IT IS THE VICTORS, so common wisdom has it, that write history. And even though postmodernism has redefined both victory and history the maxim would seem to hold water after a visit to the Sony Gallery's current exhibition of photographs by the Associated Press of the "War in Iraq".
None of the photographs are particularly inspiring, but then there was probably little inspiration to be found on the ground. Even though some of AP's photographers were Iraqis, while others were embedded with the Coalition and yet others worked independently, this remains a war seen through the victor's lens, an aspect that characterises AP's selection here much as it has characterised most press photo coverage of the war.
And the victor is not yet Iraqi. Most of the photos on show picture American soldiers going about the business of war. The Iraqis are victims, the horror painted on their faces.

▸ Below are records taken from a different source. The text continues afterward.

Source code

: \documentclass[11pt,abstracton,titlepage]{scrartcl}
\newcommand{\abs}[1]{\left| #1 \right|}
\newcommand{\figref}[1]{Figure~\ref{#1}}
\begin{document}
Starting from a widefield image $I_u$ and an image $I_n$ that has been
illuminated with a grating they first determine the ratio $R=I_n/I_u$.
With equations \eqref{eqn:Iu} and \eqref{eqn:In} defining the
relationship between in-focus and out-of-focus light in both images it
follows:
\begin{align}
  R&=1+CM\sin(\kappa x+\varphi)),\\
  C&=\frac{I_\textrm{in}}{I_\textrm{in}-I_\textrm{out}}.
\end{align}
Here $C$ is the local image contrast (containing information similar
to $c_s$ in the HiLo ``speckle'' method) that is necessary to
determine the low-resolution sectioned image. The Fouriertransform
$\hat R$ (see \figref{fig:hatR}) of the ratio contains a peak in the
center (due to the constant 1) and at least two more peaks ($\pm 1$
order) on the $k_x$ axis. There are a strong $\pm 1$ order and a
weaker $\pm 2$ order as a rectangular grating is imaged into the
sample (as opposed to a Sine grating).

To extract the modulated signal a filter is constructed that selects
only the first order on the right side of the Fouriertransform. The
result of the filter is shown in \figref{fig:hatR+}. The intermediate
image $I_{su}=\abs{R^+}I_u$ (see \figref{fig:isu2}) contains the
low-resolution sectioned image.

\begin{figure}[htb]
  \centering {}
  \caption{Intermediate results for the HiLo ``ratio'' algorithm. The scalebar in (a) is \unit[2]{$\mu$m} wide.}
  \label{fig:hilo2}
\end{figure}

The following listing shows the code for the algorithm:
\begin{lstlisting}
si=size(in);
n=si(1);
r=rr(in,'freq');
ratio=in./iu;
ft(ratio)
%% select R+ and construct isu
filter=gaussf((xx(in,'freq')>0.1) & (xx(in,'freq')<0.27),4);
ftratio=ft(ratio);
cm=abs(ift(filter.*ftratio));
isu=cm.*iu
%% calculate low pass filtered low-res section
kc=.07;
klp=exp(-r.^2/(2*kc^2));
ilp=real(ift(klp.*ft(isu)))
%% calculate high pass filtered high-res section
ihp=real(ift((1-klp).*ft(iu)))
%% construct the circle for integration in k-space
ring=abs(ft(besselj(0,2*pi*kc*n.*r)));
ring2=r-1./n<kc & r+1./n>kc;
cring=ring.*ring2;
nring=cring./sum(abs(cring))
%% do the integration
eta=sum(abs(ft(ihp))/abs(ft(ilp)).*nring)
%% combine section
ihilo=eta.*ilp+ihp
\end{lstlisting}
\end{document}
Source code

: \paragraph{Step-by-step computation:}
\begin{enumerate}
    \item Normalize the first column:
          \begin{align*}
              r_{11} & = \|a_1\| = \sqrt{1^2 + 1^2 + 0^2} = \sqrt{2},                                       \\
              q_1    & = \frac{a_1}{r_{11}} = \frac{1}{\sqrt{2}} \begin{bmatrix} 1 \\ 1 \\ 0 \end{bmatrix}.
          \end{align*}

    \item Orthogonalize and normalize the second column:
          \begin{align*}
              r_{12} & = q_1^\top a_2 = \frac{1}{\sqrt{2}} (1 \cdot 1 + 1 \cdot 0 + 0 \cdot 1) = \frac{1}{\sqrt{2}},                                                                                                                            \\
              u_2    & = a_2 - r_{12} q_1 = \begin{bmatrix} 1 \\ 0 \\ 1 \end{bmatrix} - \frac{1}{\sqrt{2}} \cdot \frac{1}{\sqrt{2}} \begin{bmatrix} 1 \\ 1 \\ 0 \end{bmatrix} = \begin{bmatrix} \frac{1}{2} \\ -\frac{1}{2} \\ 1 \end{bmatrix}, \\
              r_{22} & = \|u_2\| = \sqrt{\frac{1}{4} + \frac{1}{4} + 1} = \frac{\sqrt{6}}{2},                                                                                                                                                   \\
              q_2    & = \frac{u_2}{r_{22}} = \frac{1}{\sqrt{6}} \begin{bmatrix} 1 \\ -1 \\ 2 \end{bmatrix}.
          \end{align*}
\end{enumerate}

These are not -- for the most part -- the joyous celebrators of liberation.
Particularly telling is the caption to this photograph by Jean-Marc Bouju: "An Iraqi man comforts his 4-year-old son at a regroupment center for POW of the 101st Airborne division near An Najaf, Iraq Monday, March 31, 2003. The man was seized in An Najaf with his son and the US military did not want to separate father and son."
The exhibition includes the inevitable photo of Saddam Hussein's effigy being pulled down as well as another, slightly more interesting image, showing another statue of Hussein in Arab garb set on fire, with smoke billowing from its base.